After stimulation with RANKL for 3 days with/without oxLDL and receptor inhibition, cells were lysed and processed for western blot as we described previously42. The membrane was probed with cathepsinK, MMP9, p62 antibody (SantaCruz biotechnology, Heidelberg, Germany), and images were captured by the VersaDoc-3000 and quantified using the Quantityone software (Biorad laboratories, Muenchen, Germany).

Gene expression analysis

Cells were cultured with or without oxLDL for the stipulated time. Total RNA was extracted with the RNeasy Miniprep kit (Qiagen, Hilden, Germany) according to manufacturer’s instructions and qRT-PCR was performed on a Light-Cycler 480 real time PCR system with the following primers:

CatK43: 5′-ATATGTGGGACAGGAAGAGAGTTGT-3′ (sense), 5′-GGATCTCTCTGTACCCTCTGCATTTA-3′ (antisense), 6-FAM-TGTACAACCCAACAGG CAAGGCAGC-TAMRA.

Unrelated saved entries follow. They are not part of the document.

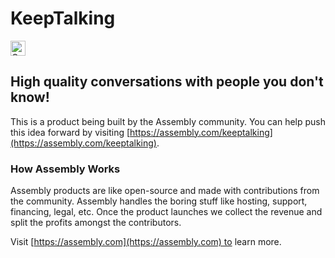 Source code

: # KeepTalking

<a href="https://assembly.com/keeptalking/bounties"><img src="https://asm-badger.herokuapp.com/keeptalking/badges/tasks.svg" height="24px" alt="Open Tasks" /></a>

## High quality conversations with people you don't know!

This is a product being built by the Assembly community. You can help push this idea forward by visiting [https://assembly.com/keeptalking](https://assembly.com/keeptalking).

### How Assembly Works

Assembly products are like open-source and made with contributions from the community. Assembly handles the boring stuff like hosting, support, financing, legal, etc. Once the product launches we collect the revenue and split the profits amongst the contributors.

Visit [https://assembly.com](https://assembly.com) to learn more.
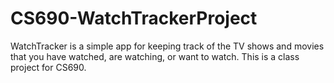 # CS690-WatchTrackerProject
WatchTracker is a simple app for keeping track of the TV shows and movies that you have watched, are watching, or want to watch. This is a class project for CS690.
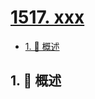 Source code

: # [1517. xxx](https://github.com/Tdahuyou/TNotes.leetcode/tree/main/notes/1517.%20xxx)

<!-- region:toc -->

- [1. 📝 概述](#1--概述)

<!-- endregion:toc -->

## 1. 📝 概述
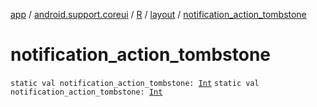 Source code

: [app](../../../index.md) / [android.support.coreui](../../index.md) / [R](../index.md) / [layout](index.md) / [notification_action_tombstone](.)

# notification_action_tombstone

`static val notification_action_tombstone: `[`Int`](https://kotlinlang.org/api/latest/jvm/stdlib/kotlin/-int/index.html)
`static val notification_action_tombstone: `[`Int`](https://kotlinlang.org/api/latest/jvm/stdlib/kotlin/-int/index.html)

VNR: 5′-AACTCAAGCAAAAGGGAGCA-3′ (sense), 5′-GGGTTGCAAGCCTGTTGTAT-3′ (antisense), 6-FAM-CTGCGGGATGAATCTGAATT-TAMRA (probe).

GUSB: 5′‐TGGTGCTGAGGATTGGCA-3′ (sense) 5′ TAGCGTGTCGACCCCATTC-3′ (antisense), 6‐FAM‐TGCCCATTCCTATGCCATCGTGTG‐TAMRA (probe). Real-time PCR was also performed using Applied Biosystems Taqman gene expression assays for CalcR (Hs01016882_m1), MMP9 (Hs00957562_m1) and beta actin (Hs01060665).

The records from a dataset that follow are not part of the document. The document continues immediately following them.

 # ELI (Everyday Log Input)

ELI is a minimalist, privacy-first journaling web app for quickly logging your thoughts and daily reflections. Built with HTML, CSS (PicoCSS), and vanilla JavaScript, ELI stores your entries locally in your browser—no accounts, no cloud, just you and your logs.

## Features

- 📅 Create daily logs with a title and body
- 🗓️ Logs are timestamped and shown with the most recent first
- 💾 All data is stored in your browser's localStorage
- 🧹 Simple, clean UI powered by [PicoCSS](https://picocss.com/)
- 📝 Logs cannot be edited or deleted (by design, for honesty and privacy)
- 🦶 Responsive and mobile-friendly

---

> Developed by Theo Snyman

Confocal immunofluorescence

After the stipulated time, cells grown on coverslips were fixed and processed for immunostaining as we have previously described44. Briefly, cells were stained for alpha-actin with alexa fluor 488 phalloidin (Molecular probes, Goettingen, Germany) and subsequently for CatK (SantaCruz biotechnology, Heidelberg, Germany) LAMP2 (BD biosciences, Heidelberg, Germany), LC3b (Novus Biologicals, Germany), v-ATPase a3 (Thermofisher, Rockford, USA), Vinculin (Chemicon Europe, Southampton, UK) at 4 °C overnight. The corresponding secondary antibody conjugated with alexa fluor 488, alexa fluor 633 and alexa flour 594 for 1 hour at room temperature. DraQ5 (Biostatus Limited, United Kingdom) and DAPI were applied for nuclear staining. For negative controls, samples were incubated with rabbit IgG. Cells were then mounted with Aqua poly mount (Polysciences, Eppelheim, Germany) and analyzed on a Leica TCS-SP2 AOBS confocal microscope (Leica Microsystems). All the images were taken with oil-immersed x40 objective, NA 1.25 and x63 objective, NA 1.4.

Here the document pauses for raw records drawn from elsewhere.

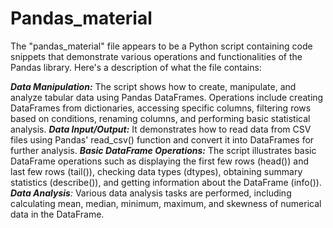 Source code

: # Pandas_material

The "pandas_material" file appears to be a Python script containing code snippets that demonstrate various operations and functionalities of the Pandas library. Here's a description of what the file contains:

_**Data Manipulation:**_ The script shows how to create, manipulate, and analyze tabular data using Pandas DataFrames. Operations include creating DataFrames from dictionaries, accessing specific columns, filtering rows based on conditions, renaming columns, and performing basic statistical analysis.
_**Data Input/Output:**_ It demonstrates how to read data from CSV files using Pandas' read_csv() function and convert it into DataFrames for further analysis.
_**Basic DataFrame Operations:**_ The script illustrates basic DataFrame operations such as displaying the first few rows (head()) and last few rows (tail()), checking data types (dtypes), obtaining summary statistics (describe()), and getting information about the DataFrame (info()).
_**Data Analysis**:_ Various data analysis tasks are performed, including calculating mean, median, minimum, maximum, and skewness of numerical data in the DataFrame.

Transmission electron microscopy

If not otherwise mentioned, incubations were at RT. Samples were fixed in the culture dishes 30 min in 150 mM HEPES, pH 7.35, containing 1.5% formaldehyde and 1.5% glutaraldehyde. After immobilization in 2% agarose, samples were incubated 2 hr in an aqueous solution of 1% OsO4 containing 1.5% hexacyanoferrat II, washed in water and stored in 1% aqueous uranyl acetate overnight at 4 °C. After washing in water and dehydration in acetone, samples were embedded in Epon. 60 nm ultrathin sections were mounted on formvar-coated copper grids, poststained with uranyl acetate and lead citrate45 and observed in a Morgagni TEM (FEI). Images were recorded using a side mounted Veleta CCD camera. Two independent sets of osteoclasts differentiation were used for transmission electron microscopy experiments. Both sets have shown the same results.

Statistical analysis

All data were analyzed with SigmaPlot software (Systat software, San Jose, CA) using the one-way anova test unless otherwise indicated. Error bars represent standard deviation. *p < 0.05, **p < 0.01, and ***p < 0.001. Unless otherwise stated, n ≥ 3.

Data availability

All data generated or analyzed during this study are included in this published article (and its Supplementary Information files).